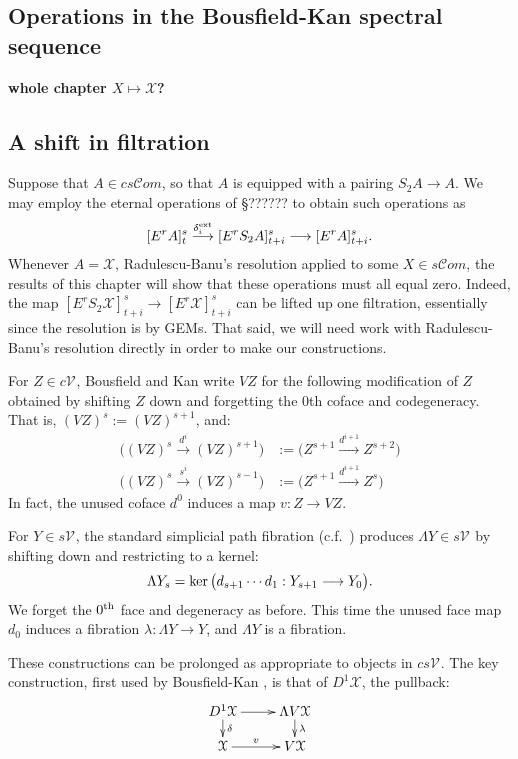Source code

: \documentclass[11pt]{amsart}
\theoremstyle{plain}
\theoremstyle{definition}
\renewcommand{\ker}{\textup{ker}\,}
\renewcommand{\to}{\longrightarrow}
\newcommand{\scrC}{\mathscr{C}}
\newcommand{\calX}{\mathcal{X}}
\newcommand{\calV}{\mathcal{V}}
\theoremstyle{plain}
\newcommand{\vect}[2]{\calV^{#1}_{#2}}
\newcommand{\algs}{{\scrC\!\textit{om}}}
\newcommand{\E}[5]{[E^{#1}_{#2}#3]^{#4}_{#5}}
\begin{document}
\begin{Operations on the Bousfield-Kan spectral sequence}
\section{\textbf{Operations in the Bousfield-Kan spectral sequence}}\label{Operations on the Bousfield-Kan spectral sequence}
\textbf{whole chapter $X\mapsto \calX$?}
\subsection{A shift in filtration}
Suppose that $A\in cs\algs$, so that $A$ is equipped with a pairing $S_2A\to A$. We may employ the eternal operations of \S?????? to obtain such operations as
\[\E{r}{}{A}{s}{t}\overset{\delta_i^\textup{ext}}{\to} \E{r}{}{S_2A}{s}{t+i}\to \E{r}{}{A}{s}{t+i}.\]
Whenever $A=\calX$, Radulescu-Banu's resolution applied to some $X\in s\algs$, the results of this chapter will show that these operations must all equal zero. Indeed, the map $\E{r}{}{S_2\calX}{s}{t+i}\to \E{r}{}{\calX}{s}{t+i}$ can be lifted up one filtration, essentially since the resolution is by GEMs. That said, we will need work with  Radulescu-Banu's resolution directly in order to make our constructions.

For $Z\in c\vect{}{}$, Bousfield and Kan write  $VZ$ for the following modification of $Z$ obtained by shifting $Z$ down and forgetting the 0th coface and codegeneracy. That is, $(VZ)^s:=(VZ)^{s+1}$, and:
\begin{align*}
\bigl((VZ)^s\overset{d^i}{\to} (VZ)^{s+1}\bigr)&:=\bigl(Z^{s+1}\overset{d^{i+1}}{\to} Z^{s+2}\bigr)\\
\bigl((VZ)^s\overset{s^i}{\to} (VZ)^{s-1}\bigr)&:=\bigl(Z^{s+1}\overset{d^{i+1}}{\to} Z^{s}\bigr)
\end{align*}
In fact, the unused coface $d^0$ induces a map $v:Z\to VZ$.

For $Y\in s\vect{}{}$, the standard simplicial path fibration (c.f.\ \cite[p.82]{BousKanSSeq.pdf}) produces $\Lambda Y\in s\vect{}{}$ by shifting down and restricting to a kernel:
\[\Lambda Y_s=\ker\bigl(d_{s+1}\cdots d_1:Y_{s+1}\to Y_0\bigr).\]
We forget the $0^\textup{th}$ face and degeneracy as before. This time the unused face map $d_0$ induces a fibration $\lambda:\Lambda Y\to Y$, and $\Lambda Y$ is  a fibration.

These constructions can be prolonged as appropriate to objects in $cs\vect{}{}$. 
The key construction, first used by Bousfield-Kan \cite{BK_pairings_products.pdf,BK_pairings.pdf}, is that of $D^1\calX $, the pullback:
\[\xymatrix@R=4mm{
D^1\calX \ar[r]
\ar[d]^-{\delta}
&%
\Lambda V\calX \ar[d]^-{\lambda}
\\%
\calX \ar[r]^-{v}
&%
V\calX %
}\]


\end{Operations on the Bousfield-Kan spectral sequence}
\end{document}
· · ·
# TASK PROMPT
Could you find every line in the records above that contains the word "bigl" and copy it?

# EXERCISE ANSWER
\bigl((VZ)^s\overset{d^i}{\to} (VZ)^{s+1}\bigr)&:=\bigl(Z^{s+1}\overset{d^{i+1}}{\to} Z^{s+2}\bigr)\\
\bigl((VZ)^s\overset{s^i}{\to} (VZ)^{s-1}\bigr)&:=\bigl(Z^{s+1}\overset{d^{i+1}}{\to} Z^{s}\bigr)
\[\Lambda Y_s=\ker\bigl(d_{s+1}\cdots d_1:Y_{s+1}\to Y_0\bigr).\]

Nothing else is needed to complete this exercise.